I found a 90% answer. The short answer is that we need to set up a lot of permissions but the process is obvious and easy to hide in some utility class. It would be nice if it were available somewhere standard, but oh well. le sigh.
All we need to do is check system properties for the classpath and ext dir (and add FilePermissions (read-only) for them), make the necessary SecurityPermissions (read-only), and finally add PropertyPermissions (read-only) for all system properties. All that's left is a handful of really obvious permissions, e.g., granting r/w/d (but not execute) permission to the temp directory, granting 'resolve' access to localhost, etc.
A really secure sandbox may not want to make all of the system properties readable but that's easily fixed and is left to the reader.
public class LoggingSecurityManager extends SecurityManager {
private AccessControlContext ctx;
private Properties properties = new Properties;
private Set missingProperties = new HashSet();
public LoggingSecurityManager() {
properties.add(
new FilePermission(System.get("java.io.tmpdir") + "/-", "read,write,delete"));
// maybe...
properties.add(
new FilePermission(System.get("user.home") + "/-", "read,write,delete"));
addSystemPropertyPermissions();
addSecurityPermissions();
addClassPathPermissions();
addOtherPropertyPermissions();
permissions.add(new RuntimePermission("accessClassInPackage.sun.reflect"));
permissions.add(new RuntimePermission("accessClassInPackage.sun.jdbc.odbc"));
permissions.add(new RuntimePermission("accessClassInPackage.sun.security.provider"));
permissions.add(new SocketPermission("localhost", "resolve"));
permissions.add(new NetPermission("getProxySelector"));
ctx = new AccessControlContext(new ProtectionDomain[] {
new ProtectionDomain(null, permissions)
});
}
/**
* Add read-only permission to read system properties.
* We may want to filter this list to remove sensitive information
*/
public void addSystemPropertyPermissions() {
for (Object key : Collections.list(System.getProperties().keys())) {
permissions.add(new PropertyPermission((String) key, "read"));
}
}
/**
* Add read-only permissions for initializing security.
*/
public void addSecurityPermissions() {
permissions.add(new SecurityPermission("getPolicy"));
permissions.add(new SecurityPermission("getProperty.random.source"));
permissions.add(new SecurityPermission("getProperty.securerandom.source"));
for (int i = 1; i < 10; i++) { // configurable limit?

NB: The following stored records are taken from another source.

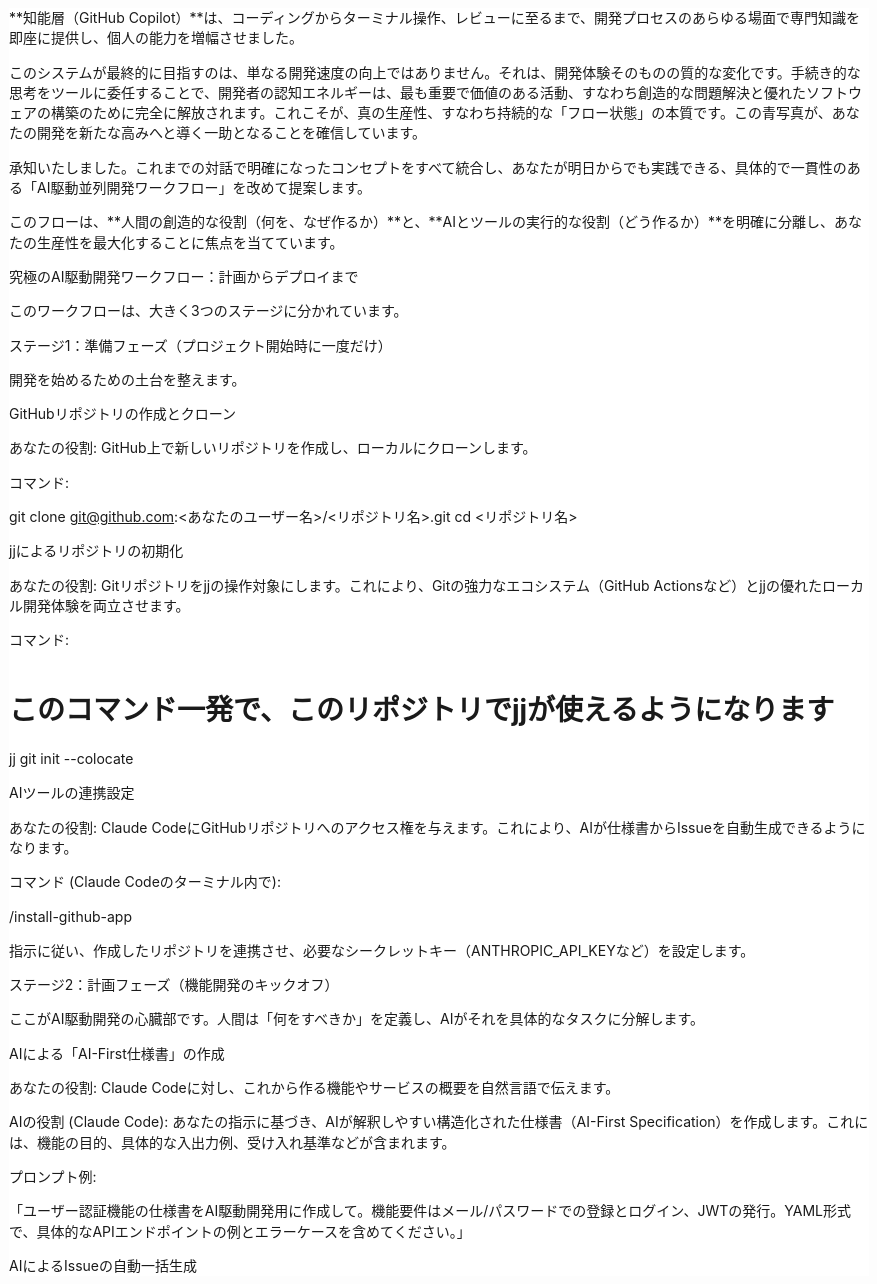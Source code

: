 **知能層（GitHub Copilot）**は、コーディングからターミナル操作、レビューに至るまで、開発プロセスのあらゆる場面で専門知識を即座に提供し、個人の能力を増幅させました。

このシステムが最終的に目指すのは、単なる開発速度の向上ではありません。それは、開発体験そのものの質的な変化です。手続き的な思考をツールに委任することで、開発者の認知エネルギーは、最も重要で価値のある活動、すなわち創造的な問題解決と優れたソフトウェアの構築のために完全に解放されます。これこそが、真の生産性、すなわち持続的な「フロー状態」の本質です。この青写真が、あなたの開発を新たな高みへと導く一助となることを確信しています。

承知いたしました。これまでの対話で明確になったコンセプトをすべて統合し、あなたが明日からでも実践できる、具体的で一貫性のある「AI駆動並列開発ワークフロー」を改めて提案します。

このフローは、**人間の創造的な役割（何を、なぜ作るか）**と、**AIとツールの実行的な役割（どう作るか）**を明確に分離し、あなたの生産性を最大化することに焦点を当てています。

究極のAI駆動開発ワークフロー：計画からデプロイまで

このワークフローは、大きく3つのステージに分かれています。

ステージ1：準備フェーズ（プロジェクト開始時に一度だけ）

開発を始めるための土台を整えます。

GitHubリポジトリの作成とクローン

あなたの役割: GitHub上で新しいリポジトリを作成し、ローカルにクローンします。

コマンド:

git clone git@github.com:<あなたのユーザー名>/<リポジトリ名>.git
cd <リポジトリ名>

jjによるリポジトリの初期化

あなたの役割: Gitリポジトリをjjの操作対象にします。これにより、Gitの強力なエコシステム（GitHub Actionsなど）とjjの優れたローカル開発体験を両立させます。

コマンド:

# このコマンド一発で、このリポジトリでjjが使えるようになります
jj git init --colocate

AIツールの連携設定

あなたの役割: Claude CodeにGitHubリポジトリへのアクセス権を与えます。これにより、AIが仕様書からIssueを自動生成できるようになります。

コマンド (Claude Codeのターミナル内で):

/install-github-app

指示に従い、作成したリポジトリを連携させ、必要なシークレットキー（ANTHROPIC_API_KEYなど）を設定します。

ステージ2：計画フェーズ（機能開発のキックオフ）

ここがAI駆動開発の心臓部です。人間は「何をすべきか」を定義し、AIがそれを具体的なタスクに分解します。

AIによる「AI-First仕様書」の作成

あなたの役割: Claude Codeに対し、これから作る機能やサービスの概要を自然言語で伝えます。

AIの役割 (Claude Code): あなたの指示に基づき、AIが解釈しやすい構造化された仕様書（AI-First Specification）を作成します。これには、機能の目的、具体的な入出力例、受け入れ基準などが含まれます。

プロンプト例:

「ユーザー認証機能の仕様書をAI駆動開発用に作成して。機能要件はメール/パスワードでの登録とログイン、JWTの発行。YAML形式で、具体的なAPIエンドポイントの例とエラーケースを含めてください。」

AIによるIssueの自動一括生成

permissions.add(new SecurityPermission("getProperty.security.provider." + i));
}
String s = Security.getProperty("securerandom.source");
if ((s != null) && s.startsWith("file:/")) {
permissions.add(new FilePermission(s.substring(5), "read"));
}
// should have been covered already but wasn't....
permissions.add(new FilePermission("/dev/random", "read"));
}
/**
* Add read-only permissions for everything on classpath.
*/
public void addClassPathPermissions() {
permissions.add(new FilePermission(String.format("%/lib/-",
System.getProperty("java.home")), "read"));
// add standard class path.
String pathSep = System.getProperty("path.separator");
for (String entry : System.getProperty("java.class.path").split(pathSep)) {
File f = new File(entry);
if (f.isFile()) {
permissions.add(new FilePermission(entry, "read"));
} else if (f.isDirectory()) {
permissions.add(new FilePermission(String.format("%s/-", entry), "read"));
} // or could be neither fish nor fowl
}
// add endorsed extensions.
for (String dir : System.getProperty("java.ext.dirs").split(pathSep)) {
permissions.add(new FilePermission(String.format("%s/-", dir), "read"));
}
}
/**
* Add other standard properties.
*/
public void addOtherPropertyPermissions() {
permissions.add(new PropertyPermission("jdbc.drivers", "read"));
permissions.add(new PropertyPermission("java.security.egd", "read"));
permissions.add(new PropertyPermission("socksProxyHost", "read"));
}
}
There's one scary bit less. These permissions open the door to massive havoc.
// ------------ S C A R Y - B L O C K -----------
permissions.add(new ReflectPermission("suppressAccessChecks")); (!!)
permissions.add(new RuntimePermission("createClassLoader")); (!!)
permissions.add(new SecurityPermission("putProviderProperty.SUN"));
permissions.add(new RuntimePermission("readFileDescriptor"));**
permissions.add(new RuntimePermission("writeFileDescriptor"));
// ------------ S C A R Y - B L O C K -----------
I haven't decided on the best course of action here. I think what I may do is override the checkPermission method and look at the call stack when the first two permissions (at least) are seen. They're probably safe if they're coming from deep within the JDK. They're probably iffy if coming from the user code.